ETF investors may have to buckle up as the month of October, or also known as “the jinx month,” has been marked by some historic crashes and other volatile markets.

According to the Stock Trader’s Almanac, October is the “the jinx month” because of the number of major selloffs that occurred in the past for the month, reports Ryan Vlastelica for MarketWatch.

The Almanac recorded “crashes in 1929 and 1987,” along with “the 554-point drop on October 27, 1997, back-to-back massacres in 1978 and 1979, Friday the 13th in 1989, and the meltdown in 2008.”

Historically, the Dow Jones Industrial Average returned an average 0.6% over October, which has made it the seventh-best month of the year. In the past 67 years, October has been positive for the blue-chip average 40 times and negative in 27 times.

The S&P 500 typically added 0.9% over October, which is also good enough for seventh place, with the same ratio of positive October months to negative ones as the Dow.

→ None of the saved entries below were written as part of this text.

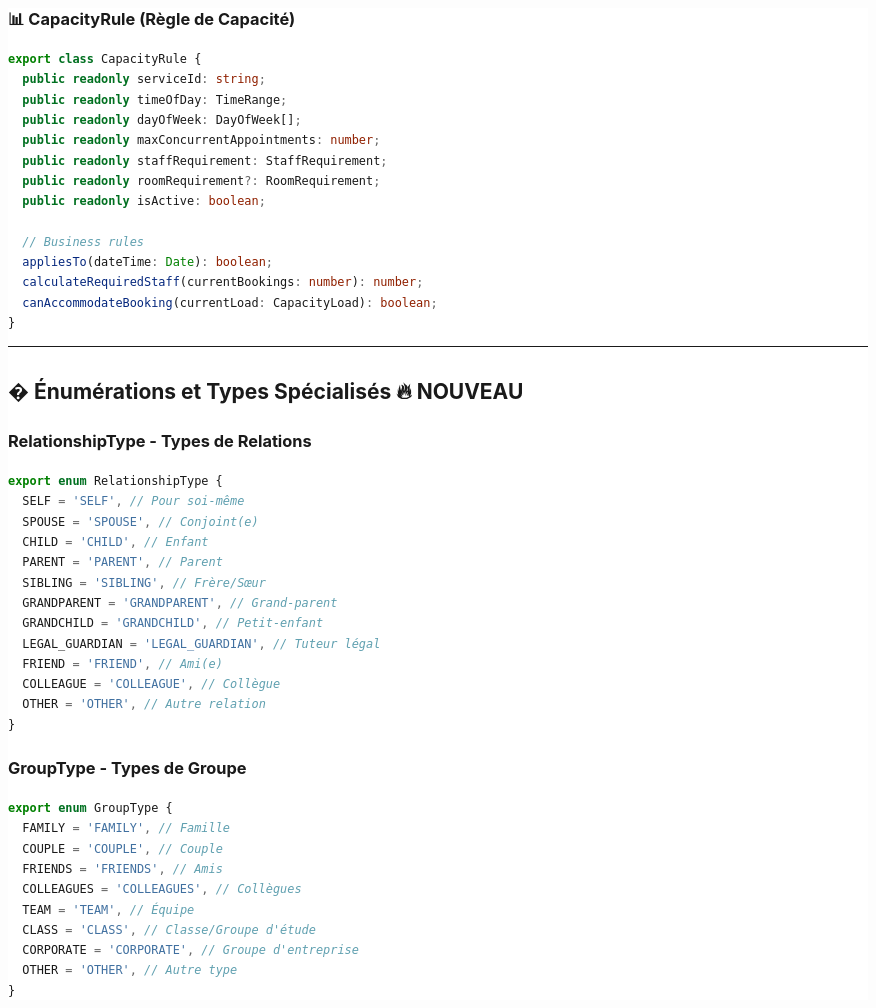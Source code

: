 ### 📊 **CapacityRule (Règle de Capacité)**

```typescript
export class CapacityRule {
  public readonly serviceId: string;
  public readonly timeOfDay: TimeRange;
  public readonly dayOfWeek: DayOfWeek[];
  public readonly maxConcurrentAppointments: number;
  public readonly staffRequirement: StaffRequirement;
  public readonly roomRequirement?: RoomRequirement;
  public readonly isActive: boolean;

  // Business rules
  appliesTo(dateTime: Date): boolean;
  calculateRequiredStaff(currentBookings: number): number;
  canAccommodateBooking(currentLoad: CapacityLoad): boolean;
}
```

---

## � **Énumérations et Types Spécialisés** 🔥 **NOUVEAU**

### **RelationshipType** - Types de Relations

```typescript
export enum RelationshipType {
  SELF = 'SELF', // Pour soi-même
  SPOUSE = 'SPOUSE', // Conjoint(e)
  CHILD = 'CHILD', // Enfant
  PARENT = 'PARENT', // Parent
  SIBLING = 'SIBLING', // Frère/Sœur
  GRANDPARENT = 'GRANDPARENT', // Grand-parent
  GRANDCHILD = 'GRANDCHILD', // Petit-enfant
  LEGAL_GUARDIAN = 'LEGAL_GUARDIAN', // Tuteur légal
  FRIEND = 'FRIEND', // Ami(e)
  COLLEAGUE = 'COLLEAGUE', // Collègue
  OTHER = 'OTHER', // Autre relation
}
```

### **GroupType** - Types de Groupe

```typescript
export enum GroupType {
  FAMILY = 'FAMILY', // Famille
  COUPLE = 'COUPLE', // Couple
  FRIENDS = 'FRIENDS', // Amis
  COLLEAGUES = 'COLLEAGUES', // Collègues
  TEAM = 'TEAM', // Équipe
  CLASS = 'CLASS', // Classe/Groupe d'étude
  CORPORATE = 'CORPORATE', // Groupe d'entreprise
  OTHER = 'OTHER', // Autre type
}
```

Meanwhile, the Nasdaq Composite Index’s October was historically the eighth-best month of the year, going back 46 years. The index historically gained 0.7% over the month and was positive 25 of the past 46 years.

Consequently, investors who are seeking a hedge against further weakness in the markets may turn to alternative ETF strategies. For instance, the ProShares Short Dow 30 ETF (NYSEArca: DOG), ProShares UltraShort Dow 30 ETF (NYSEArca: DXD) and ProShares UltraPro Short Dow 30 (NYSEArca: SDOW) can a bearish position on the Dow. Jones Industrial Average.